Home Hukum Kerugian Negara Perkara AMU Harus Nyata dan Pasti

Kerugian Negara Perkara AMU Harus Nyata dan Pasti

Jakarta, Gatra.com – Tim kuasa hukum terdakwa Direktur Operasional Ritel PT Askrindo Anton Fadjar Alogo Siregar, menghadirkan dua orang saksi ahli dalam sidang perkara dugaan korupsi Pengelolaan Keuangan PT Askrindo Mitra Utama (PT AMU) Tahun Anggaran 2016-2020.

Zecky Alatas, salah satu kuasa hukum terdakwa Anton Siregar di Jakarta, Senin (1/8), menyampaikan, pihaknya menghadirkan ahli hukum administrasi negara, Dian Simatupang, dan ahli hukum pidana Chairul Huda? pada persiangan yang berlangsung di Pengadilan Tindak Pidana Korupsi Jakarta.

Zecky menyampaikan, Dian awalnya menjelaskan soal penyertaan modal negara berdasarkan Pasal 1 angka 1 Peraturan Pemerintah (PP) Nomor 27 Tahun 2005, yakni merupakan pengalihan kepemilikan yang sebelumnya milik negara menjadi milik badan hukum yang menerimanya.

Menurut dia, kekayaan atau keuangan tersebut selanjutnya dikelola oleh badan hukum yang menerimanya.

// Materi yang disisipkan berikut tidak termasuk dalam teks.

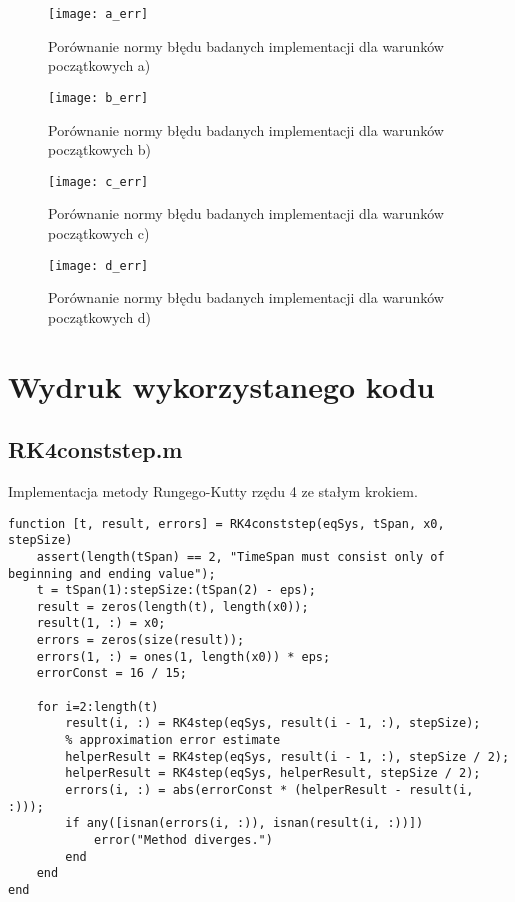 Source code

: \documentclass[12pt]{article}
\begin{document}
\begin{figure}[!htbp]
\centering
\texttt{[image: a\_err]}
\centering
\caption{Porównanie normy błędu badanych implementacji dla warunków początkowych a)}
\label{fig:a_err}
\end{figure}
\FloatBarrier

\begin{figure}[!htbp]
\centering
\texttt{[image: b\_err]}
\centering
\caption{Porównanie normy błędu badanych implementacji dla warunków początkowych b)}
\label{fig:b_err}
\end{figure}
\FloatBarrier

\begin{figure}[!htbp]
\centering
\texttt{[image: c\_err]}
\centering
\caption{Porównanie normy błędu badanych implementacji dla warunków początkowych c)}
\label{fig:c_err}
\end{figure}
\FloatBarrier

\begin{figure}[!htbp]
\centering
\texttt{[image: d\_err]}
\centering
\caption{Porównanie normy błędu badanych implementacji dla warunków początkowych d)}
\label{fig:d_err}
\end{figure}
\FloatBarrier

\clearpage
\section{Wydruk wykorzystanego kodu}

\subsection{RK4conststep.m}
Implementacja metody Rungego-Kutty rzędu 4 ze stałym krokiem.
\begin{verbatim}
function [t, result, errors] = RK4conststep(eqSys, tSpan, x0, stepSize)
    assert(length(tSpan) == 2, "TimeSpan must consist only of beginning and ending value");
    t = tSpan(1):stepSize:(tSpan(2) - eps);
    result = zeros(length(t), length(x0));
    result(1, :) = x0;
    errors = zeros(size(result));
    errors(1, :) = ones(1, length(x0)) * eps;
    errorConst = 16 / 15;

    for i=2:length(t)
        result(i, :) = RK4step(eqSys, result(i - 1, :), stepSize);
        % approximation error estimate
        helperResult = RK4step(eqSys, result(i - 1, :), stepSize / 2);
        helperResult = RK4step(eqSys, helperResult, stepSize / 2);
        errors(i, :) = abs(errorConst * (helperResult - result(i, :)));
        if any([isnan(errors(i, :)), isnan(result(i, :))])
            error("Method diverges.")
        end
    end
end
\end{verbatim}
\end{document}
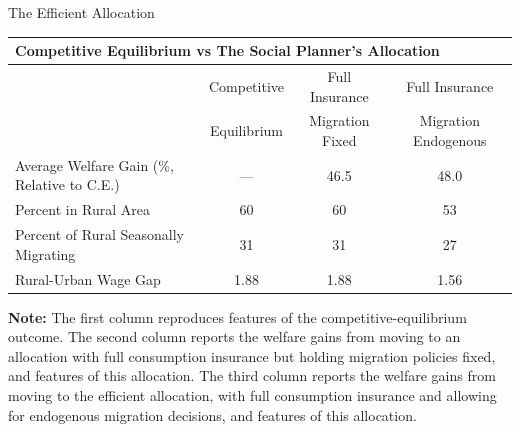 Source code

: \documentclass[9pt,pdftex,aspectratio=1610]{beamer}
\theoremstyle{definition}
\begin{document}
\begin{frame}[t]{The Efficient Allocation}
\begin{table}[!t]
\small
\setlength {\tabcolsep}{2.055mm}
\renewcommand{\arraystretch}{1.40}
\begin{center}
\begin{tabular}{l c c c}
\multicolumn{4}{l}{\textbf{Competitive Equilibrium vs The Social Planner's Allocation}} \\
\hline
\hline
						& Competitive & Full Insurance & Full Insurance  \\
						& Equilibrium & Migration Fixed & Migration Endogenous \\
						\cmidrule(lr){2-2} \cmidrule(lr){3-3}     \cmidrule(lr){4-4}
Average Welfare Gain  (\%, Relative to C.E.)      & ---   			& 46.5 			& 48.0  \\
Percent in Rural Area				   & 60 			& 60				&  53 \\
Percent of Rural Seasonally Migrating		   & 31 			& 31				&  27 \\
Rural-Urban Wage Gap				   & 1.88 			& 1.88				&  1.56 \\
\hline
\hline
\end{tabular}
\parbox[c]{5.2in}{%
{\footnotesize  \vspace{0.1cm} \textbf{Note:} The first column reproduces features of the competitive-equilibrium outcome. The second column reports the welfare gains from moving to an allocation with full consumption insurance but holding migration policies fixed, and features of this allocation. The third column reports the welfare gains from moving to the efficient allocation, with full consumption insurance and allowing for endogenous migration decisions, and features of this allocation.}
}
\end{center}
\end{table}
\end{frame}

\end{document}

Pengelolaannya sesuai mekanisme badan hukum tersebut serta tidak lagi tunduk pada mekanisme kekayaan negara pada umumnya dan mekanisme APBN.

Selain itu, lanjut Zecky, Dian juga menyampaikan sesuai Pasal 1 Ayat 1 Peraturan Menteri BUMN Nomor 4 Tahun 2020 bahwa anak usaha BUMN merupakan perseroan terbatas milik BUMN. Keuangan anak perusahaan BUMN bukan keuangan negara.

Pasalnya, modal BUMN berasal dari negara yang dicatat dalam APBN. Setelah itu diterbitkan PP tentang penyertaan modal yang dicatat dalam kas BUMN. “Jadi, keputusan [PMN] bukan dari pemerintah, tapi dari BUMN tersebut,” ujarnya.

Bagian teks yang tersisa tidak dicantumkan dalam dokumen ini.